The U.S. Geological Survey (USGS) National Geospatial Program is developing the 3D Elevation Program (3DEP) to respond to growing needs for high-quality topographic data and for a wide range of other three-dimensional (3D) representations of the Nation's natural and constructed features. The primary goal of 3DEP is to systematically collect 3D elevation data in the form of light detection and ranging (lidar) data over the conterminous United States, Hawaii, and the U.S. territories, with data acquired over an 8-year period. Interferometric synthetic aperture radar (IfSAR) data will be acquired for Alaska, where cloud cover and remote locations preclude the use of lidar in much of the State. The 3DEP initiative is based on the results of the National Enhanced Elevation Assessment that documented more than 600 business uses across 34 Federal agencies, all 50 States, selected local government and Tribal offices, and private and nonprofit organizations.

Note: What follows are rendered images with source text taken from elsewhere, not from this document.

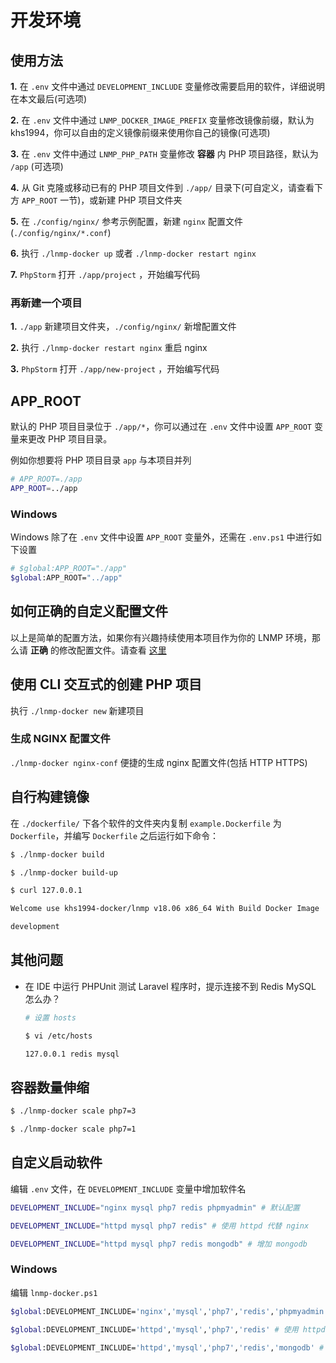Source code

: # 开发环境

## 使用方法

**1.** 在 `.env` 文件中通过 `DEVELOPMENT_INCLUDE` 变量修改需要启用的软件，详细说明在本文最后(可选项)

**2.** 在 `.env` 文件中通过 `LNMP_DOCKER_IMAGE_PREFIX` 变量修改镜像前缀，默认为 khs1994，你可以自由的定义镜像前缀来使用你自己的镜像(可选项)

**3.** 在 `.env` 文件中通过 `LNMP_PHP_PATH` 变量修改 **容器** 内 PHP 项目路径，默认为 `/app` (可选项)

**4.** 从 Git 克隆或移动已有的 PHP 项目文件到 `./app/` 目录下(可自定义，请查看下方 `APP_ROOT` 一节)，或新建 PHP 项目文件夹

**5.** 在 `./config/nginx/` 参考示例配置，新建 `nginx` 配置文件(`./config/nginx/*.conf`)

**6.** 执行 `./lnmp-docker up` 或者 `./lnmp-docker restart nginx`

**7.** `PhpStorm` 打开 `./app/project` ，开始编写代码

### 再新建一个项目

**1.** `./app` 新建项目文件夹，`./config/nginx/` 新增配置文件

**2.** 执行 `./lnmp-docker restart nginx` 重启 nginx

**3.** `PhpStorm` 打开 `./app/new-project` ，开始编写代码

## APP_ROOT

默认的 PHP 项目目录位于 `./app/*`，你可以通过在 `.env` 文件中设置 `APP_ROOT` 变量来更改 PHP 项目目录。

例如你想要将 PHP 项目目录 `app` 与本项目并列

```bash
# APP_ROOT=./app
APP_ROOT=../app
```

### Windows

Windows 除了在 `.env` 文件中设置 `APP_ROOT` 变量外，还需在 `.env.ps1` 中进行如下设置

```bash
# $global:APP_ROOT="./app"
$global:APP_ROOT="../app"
```

## 如何正确的自定义配置文件

以上是简单的配置方法，如果你有兴趣持续使用本项目作为你的 LNMP 环境，那么请 **正确** 的修改配置文件。请查看 [这里](config.md)

## 使用 CLI 交互式的创建 PHP 项目

执行 `./lnmp-docker new` 新建项目

### 生成 NGINX 配置文件

`./lnmp-docker nginx-conf` 便捷的生成 nginx 配置文件(包括 HTTP HTTPS)

## 自行构建镜像

在 `./dockerfile/` 下各个软件的文件夹内复制 `example.Dockerfile` 为 `Dockerfile`，并编写 `Dockerfile` 之后运行如下命令：

```bash
$ ./lnmp-docker build

$ ./lnmp-docker build-up

$ curl 127.0.0.1

Welcome use khs1994-docker/lnmp v18.06 x86_64 With Build Docker Image

development

```

## 其他问题

* 在 IDE 中运行 PHPUnit 测试 Laravel 程序时，提示连接不到 Redis MySQL 怎么办？

  ```bash
  # 设置 hosts

  $ vi /etc/hosts

  127.0.0.1 redis mysql
  ```

## 容器数量伸缩

```bash
$ ./lnmp-docker scale php7=3

$ ./lnmp-docker scale php7=1
```

## 自定义启动软件

编辑 `.env` 文件，在 `DEVELOPMENT_INCLUDE` 变量中增加软件名

```bash
DEVELOPMENT_INCLUDE="nginx mysql php7 redis phpmyadmin" # 默认配置

DEVELOPMENT_INCLUDE="httpd mysql php7 redis" # 使用 httpd 代替 nginx

DEVELOPMENT_INCLUDE="httpd mysql php7 redis mongodb" # 增加 mongodb
```

### Windows

编辑 `lnmp-docker.ps1`

```bash
$global:DEVELOPMENT_INCLUDE='nginx','mysql','php7','redis','phpmyadmin' # 默认配置

$global:DEVELOPMENT_INCLUDE='httpd','mysql','php7','redis' # 使用 httpd 代替 nginx

$global:DEVELOPMENT_INCLUDE='httpd','mysql','php7','redis','mongodb' # 增加 mongodb
```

A fully funded and implemented 3DEP would provide more than $690 million annually in new benefits to government entities, the private sector, and citizens.
Today, about $50 million is invested annually in lidar and IfSAR data by all public agencies, and the U.S. Interagency Elevation Inventory shows that around 14 percent of the lower 49 States and territories has lidar data that meet the quality levels needed. An additional $96 million is needed annually to implement 3DEP. This would result in a nearly 5:1 return on investment, save lives, and improve our environment through informed decisions.
3DEP is a “Call for Action” because no one entity can accomplish it independently. 3DEP presents a unique opportunity for collaboration between all levels of government, to leverage the services and expertise of private sector mapping firms that acquire the data, and to create jobs now and in the future. When partners work together, they can achieve efficiencies and lower costs so that 3DEP can become a reality. When 3D elevation data are available to everyone, new innovations will occur in forest resource management, alternative energy, agriculture, and other industries for years to come.